◆ Provided data:
****************************************

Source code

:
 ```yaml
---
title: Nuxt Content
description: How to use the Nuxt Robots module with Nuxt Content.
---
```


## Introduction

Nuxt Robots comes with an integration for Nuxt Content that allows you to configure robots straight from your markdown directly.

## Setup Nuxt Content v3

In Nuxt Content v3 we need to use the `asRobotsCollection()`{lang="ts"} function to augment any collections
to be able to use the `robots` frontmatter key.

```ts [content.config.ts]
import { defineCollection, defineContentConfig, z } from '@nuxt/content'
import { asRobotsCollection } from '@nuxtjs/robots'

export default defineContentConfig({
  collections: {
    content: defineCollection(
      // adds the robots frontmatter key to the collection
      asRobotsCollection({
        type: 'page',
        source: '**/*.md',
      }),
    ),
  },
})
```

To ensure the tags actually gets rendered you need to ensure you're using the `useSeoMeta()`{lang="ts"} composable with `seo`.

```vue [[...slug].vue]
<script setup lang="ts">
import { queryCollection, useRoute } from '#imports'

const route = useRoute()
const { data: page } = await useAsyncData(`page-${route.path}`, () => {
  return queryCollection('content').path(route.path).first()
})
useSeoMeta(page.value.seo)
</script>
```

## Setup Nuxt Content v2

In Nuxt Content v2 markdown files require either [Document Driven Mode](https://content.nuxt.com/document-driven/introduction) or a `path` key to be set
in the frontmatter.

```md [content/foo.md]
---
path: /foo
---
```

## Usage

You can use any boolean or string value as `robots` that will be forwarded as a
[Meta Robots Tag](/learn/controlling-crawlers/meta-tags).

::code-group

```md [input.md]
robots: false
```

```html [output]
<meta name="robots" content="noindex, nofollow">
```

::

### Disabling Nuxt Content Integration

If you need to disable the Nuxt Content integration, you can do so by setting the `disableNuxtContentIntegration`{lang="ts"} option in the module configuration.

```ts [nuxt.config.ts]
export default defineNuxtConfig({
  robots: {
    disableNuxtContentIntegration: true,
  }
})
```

****************************************

◆ Description of the task:
Find the lines above that include the string "collections" and copy them.

◆ Answer area:
In Nuxt Content v3 we need to use the `asRobotsCollection()`{lang="ts"} function to augment any collections
  collections: {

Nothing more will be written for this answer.